Zum 1.1.2007 hatte das Gesetz zum Elterngeld und zur Elternzeit (BEEG) weitgehend die Vorschriften des Bundeserziehungsgeldgesetzes (BErzGG) abgelöst. Die erziehungszeitrechtlichen Vorschriften zu Urlaub, Kündigungsschutz sowie befristete Arbeitsverträge zur Elternzeitvertretung, bis dahin geregelt in den §§ 17 bis 21 BErzGG, wurden in den §§ 17 ff. BEEG inhaltsgleich übernommen. Seither wird für nach dem 31.12.2006 geborene Kinder kein Erziehungsgeld, sondern vielmehr Elterngeld gezahlt. Elterngeld ist ein Einkommensersatz für 12 Monate nach Geburt des Kindes. Hinzu kommen 2 Partnermonate, wenn auch der Partner das Kind betreut.
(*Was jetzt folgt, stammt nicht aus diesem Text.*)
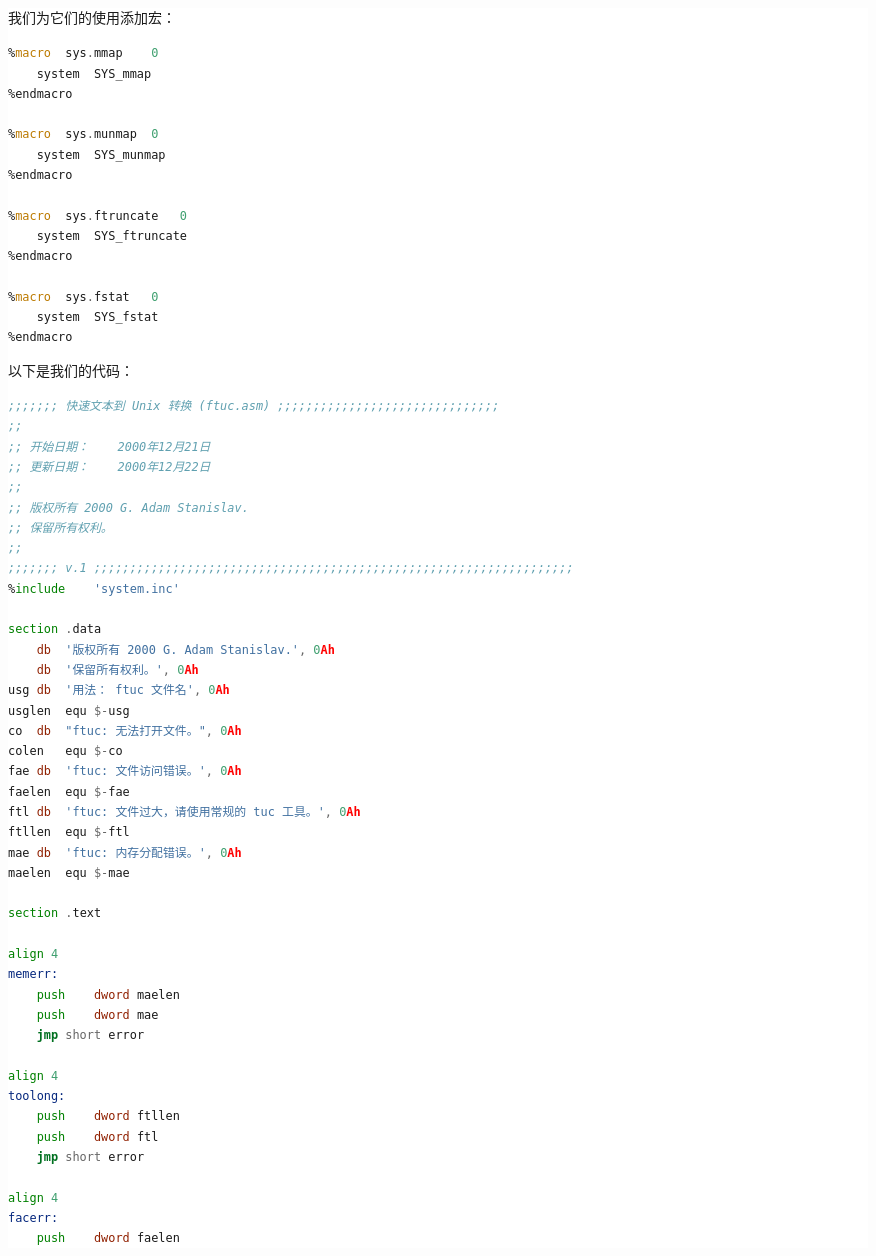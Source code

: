 我们为它们的使用添加宏：

```asm
%macro	sys.mmap	0
	system	SYS_mmap
%endmacro

%macro	sys.munmap	0
	system	SYS_munmap
%endmacro

%macro	sys.ftruncate	0
	system	SYS_ftruncate
%endmacro

%macro	sys.fstat	0
	system	SYS_fstat
%endmacro
```

以下是我们的代码：

```asm
;;;;;;; 快速文本到 Unix 转换 (ftuc.asm) ;;;;;;;;;;;;;;;;;;;;;;;;;;;;;;;
;;
;; 开始日期：	2000年12月21日
;; 更新日期：	2000年12月22日
;;
;; 版权所有 2000 G. Adam Stanislav.
;; 保留所有权利。
;;
;;;;;;; v.1 ;;;;;;;;;;;;;;;;;;;;;;;;;;;;;;;;;;;;;;;;;;;;;;;;;;;;;;;;;;;;;;;;;;;
%include	'system.inc'

section	.data
	db	'版权所有 2000 G. Adam Stanislav.', 0Ah
	db	'保留所有权利。', 0Ah
usg	db	'用法： ftuc 文件名', 0Ah
usglen	equ	$-usg
co	db	"ftuc: 无法打开文件。", 0Ah
colen	equ	$-co
fae	db	'ftuc: 文件访问错误。', 0Ah
faelen	equ	$-fae
ftl	db	'ftuc: 文件过大，请使用常规的 tuc 工具。', 0Ah
ftllen	equ	$-ftl
mae	db	'ftuc: 内存分配错误。', 0Ah
maelen	equ	$-mae

section	.text

align 4
memerr:
	push	dword maelen
	push	dword mae
	jmp	short error

align 4
toolong:
	push	dword ftllen
	push	dword ftl
	jmp	short error

align 4
facerr:
	push	dword faelen
```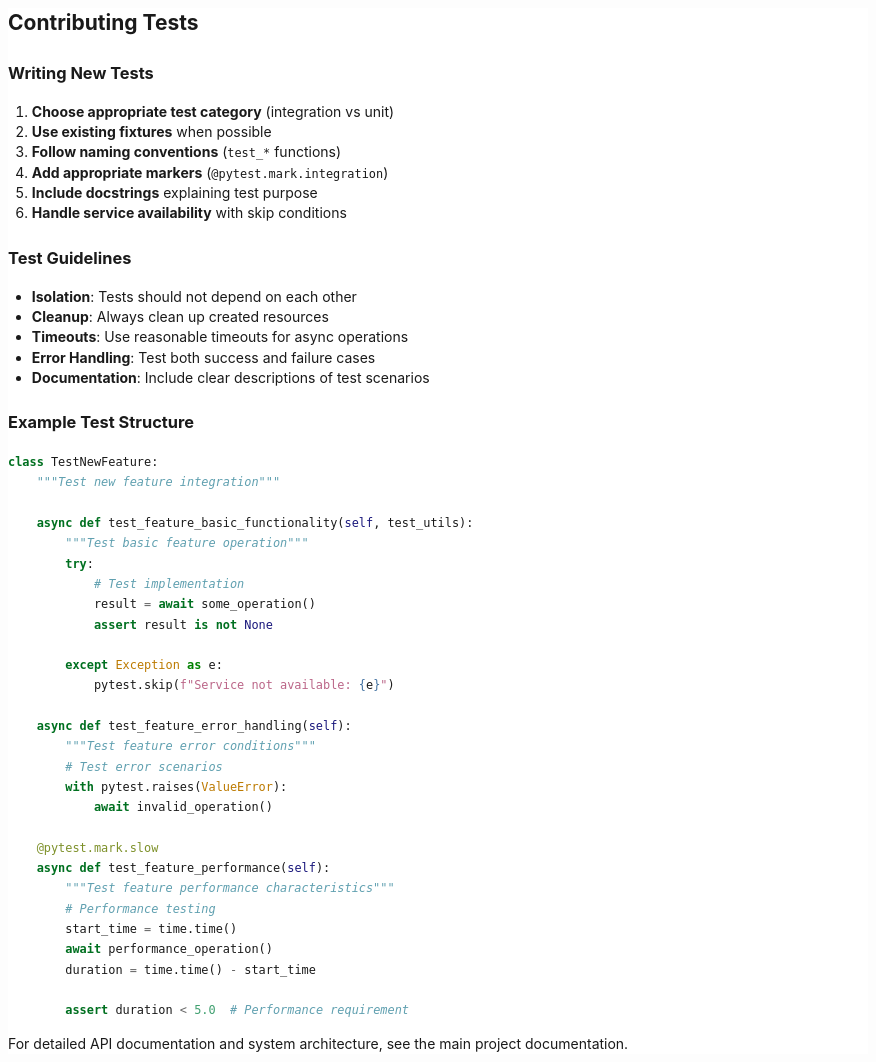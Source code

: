## Contributing Tests

### Writing New Tests

1. **Choose appropriate test category** (integration vs unit)
2. **Use existing fixtures** when possible
3. **Follow naming conventions** (`test_*` functions)
4. **Add appropriate markers** (`@pytest.mark.integration`)
5. **Include docstrings** explaining test purpose
6. **Handle service availability** with skip conditions

### Test Guidelines

- **Isolation**: Tests should not depend on each other
- **Cleanup**: Always clean up created resources
- **Timeouts**: Use reasonable timeouts for async operations
- **Error Handling**: Test both success and failure cases
- **Documentation**: Include clear descriptions of test scenarios

### Example Test Structure

```python
class TestNewFeature:
    """Test new feature integration"""
    
    async def test_feature_basic_functionality(self, test_utils):
        """Test basic feature operation"""
        try:
            # Test implementation
            result = await some_operation()
            assert result is not None
            
        except Exception as e:
            pytest.skip(f"Service not available: {e}")
    
    async def test_feature_error_handling(self):
        """Test feature error conditions"""
        # Test error scenarios
        with pytest.raises(ValueError):
            await invalid_operation()
    
    @pytest.mark.slow
    async def test_feature_performance(self):
        """Test feature performance characteristics"""
        # Performance testing
        start_time = time.time()
        await performance_operation()
        duration = time.time() - start_time
        
        assert duration < 5.0  # Performance requirement
```

For detailed API documentation and system architecture, see the main project documentation.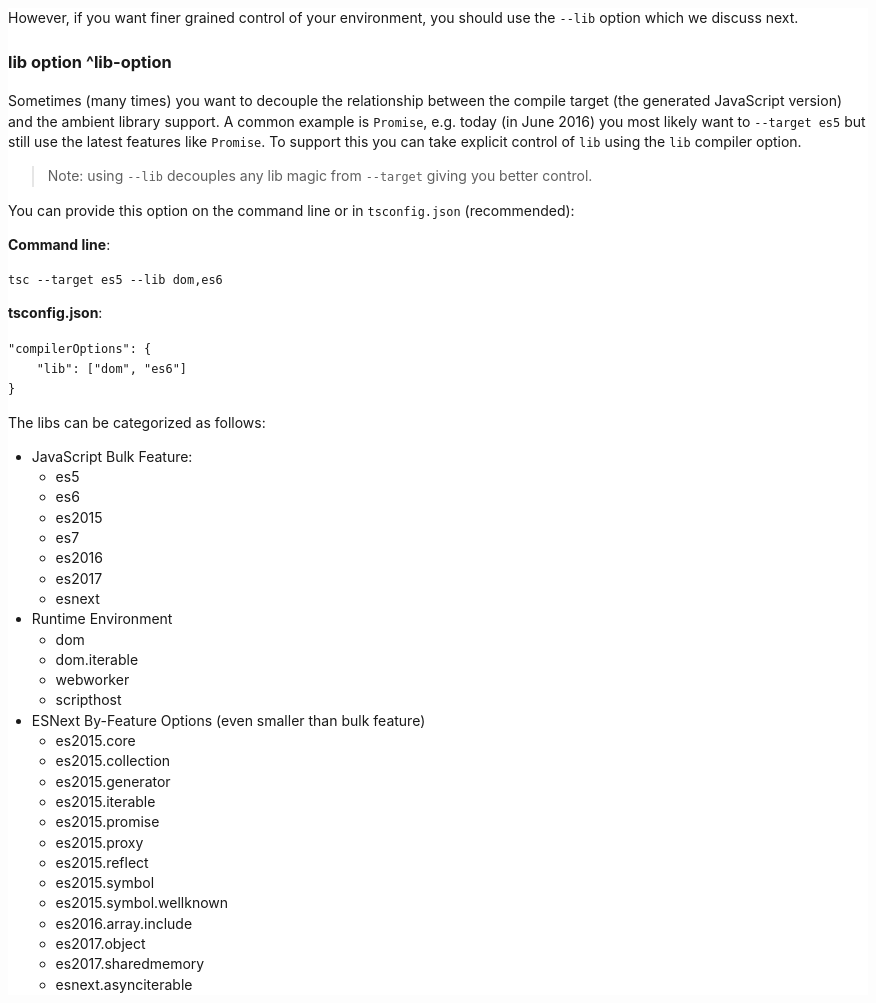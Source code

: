 However, if you want finer grained control of your environment, you should use the `--lib` option which we discuss next.

### lib option ^lib-option

Sometimes (many times) you want to decouple the relationship between the compile target (the generated JavaScript version) and the ambient library support. A common example is `Promise`, e.g. today (in June 2016) you most likely want to `--target es5` but still use the latest features like `Promise`. To support this you can take explicit control of `lib` using the `lib` compiler option.

> Note: using `--lib` decouples any lib magic from `--target` giving you better control.

You can provide this option on the command line or in `tsconfig.json` (recommended):

**Command line**:

```
tsc --target es5 --lib dom,es6
```

**tsconfig.json**:

```
"compilerOptions": {
    "lib": ["dom", "es6"]
}
```

The libs can be categorized as follows:

- JavaScript Bulk Feature:
    - es5
    - es6
    - es2015
    - es7
    - es2016
    - es2017
    - esnext
- Runtime Environment
    - dom
    - dom.iterable
    - webworker
    - scripthost
- ESNext By-Feature Options (even smaller than bulk feature)
    - es2015.core
    - es2015.collection
    - es2015.generator
    - es2015.iterable
    - es2015.promise
    - es2015.proxy
    - es2015.reflect
    - es2015.symbol
    - es2015.symbol.wellknown
    - es2016.array.include
    - es2017.object
    - es2017.sharedmemory
    - esnext.asynciterable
Das Elterngeld orientiert sich am monatlichen Erwerbseinkommen vor der Geburt und beträgt mindestens 300 EUR, höchstens 1.800 EUR. Während des Bezuges von Elterngeld ist eine Teilzeitbeschäftigung von bis zu 30 Wochenstunden erlaubt; ersetzt wird indes allein die Differenz zum Einkommen vor der Geburt, während gleichzeitig ein ganzer Elterngeldmonat verbraucht wird. Darüber hinaus können in Teilzeit beschäftigte Eltern das Elterngeld Plus, das höchstens halb so hoch ist wie das normale Elterngeld ohne Erwerbstätigkeit, doppelt so lange beziehen wie das Elterngeld. Ein Elterngeldmonat sind 2 Elterngeld-Plus-Monate. Zusätzlich zum Elterngeld Plus besteht ein Anspruch auf den sog. Partnerschaftsbonus. Wenn beide Eltern für mindestens 4 Monate pro Woche 25 bis 30 Stunden arbeiten, erhalten sie je 4 zusätzliche Elterngeld-Plus-Monate, das heißt für den zweiten Elternteil 4 statt bisher 2 Monate. Der Partnerschaftsbonus muss unmittelbar an den Elterngeld (Plus)-Bezug anschließen, kann aber auch mitten im Elterngeldbezug mit der Folge weiterer Elterngeld (Plus)-Monate in Anspruch genommen werden. Aufgrund der gesetzlichen Neuregelungen kann anstelle von bisher 14 Monaten das Elterngeld künftig – auch vollumfänglich für Alleinerziehende – für bis zu 28 Monate in Anspruch genommen werden.